Pennsylvania Nursing Homes Turn Away Hospital Patients as Medicaid Funding Crisis Deepens

Table of Contents

LeadingAge PA released a report May 8 documenting workforce shortages and Medicaid underfunding that have forced nearly half of Pennsylvania nursing homes to turn away hospital discharges, according to findings published on the association’s website.

The report, titled “Crisis in Pennsylvania’s Aging Services Sector,” shows 49 percent of nursing homes declined hospital admissions in the 90 days leading to January 2026, while 68 percent report more than five open direct care positions. The state’s population aged 84 and older is projected to triple by 2050, according to LeadingAge PA.

Senior living providers generate $6.2 billion in economic impact and support 24,500 jobs statewide, the report states.
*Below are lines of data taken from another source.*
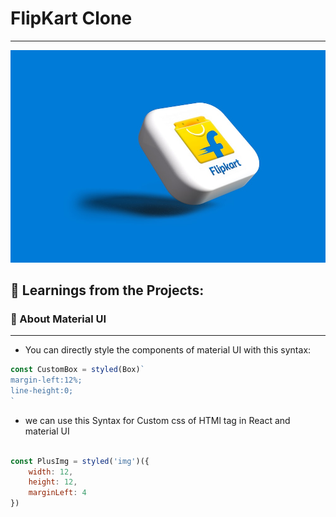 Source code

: # FlipKart Clone
__________________________

![logo](https://github.com/RahulBisht001/FlipKart_Clone/blob/main/Filpkart%20Img.jpg)


## 🎯 Learnings from the Projects:

 ### 📌 About Material UI
 __________________________
* You can directly style the components of material UI with this syntax:
```javascript
const CustomBox = styled(Box)`
margin-left:12%;
line-height:0;
`
```

* we can use this Syntax for Custom css of HTMl tag in React and material UI


```javascript

const PlusImg = styled('img')({
    width: 12,
    height: 12,
    marginLeft: 4
})
```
LeadingAge PA senior vice president Chuck Quinnan said inadequate Medicaid reimbursement combined with workforce shortages has created an access crisis. “We’re not approaching the cliff, we’re already over the cliff,” Quinnan said.

Empty nursing home beds with hospital discharge paperwork on a desk

Budget Adjustment Factor Driving Per-Diem Losses

The Budget Adjustment Factor, a quarterly calculation determining nursing home reimbursement percentages, stood at 80 percent in the first quarter of 2026, according to Quinnan’s testimony before the Pennsylvania Senate Democratic Policy Committee April 9. The 80 percent BAF level translates to a $63 daily loss per Medicaid resident, the report shows.

LeadingAge PA is requesting a $274 million state investment to establish an 84 percent BAF floor for fiscal year 2026-27, stabilizing nursing home Medicaid funding after flat funding in the current fiscal year. Jonathan Hollinger, president and CEO of Pleasant View Communities in Manheim, said Medicaid reimbursement runs about half the rate of private pay.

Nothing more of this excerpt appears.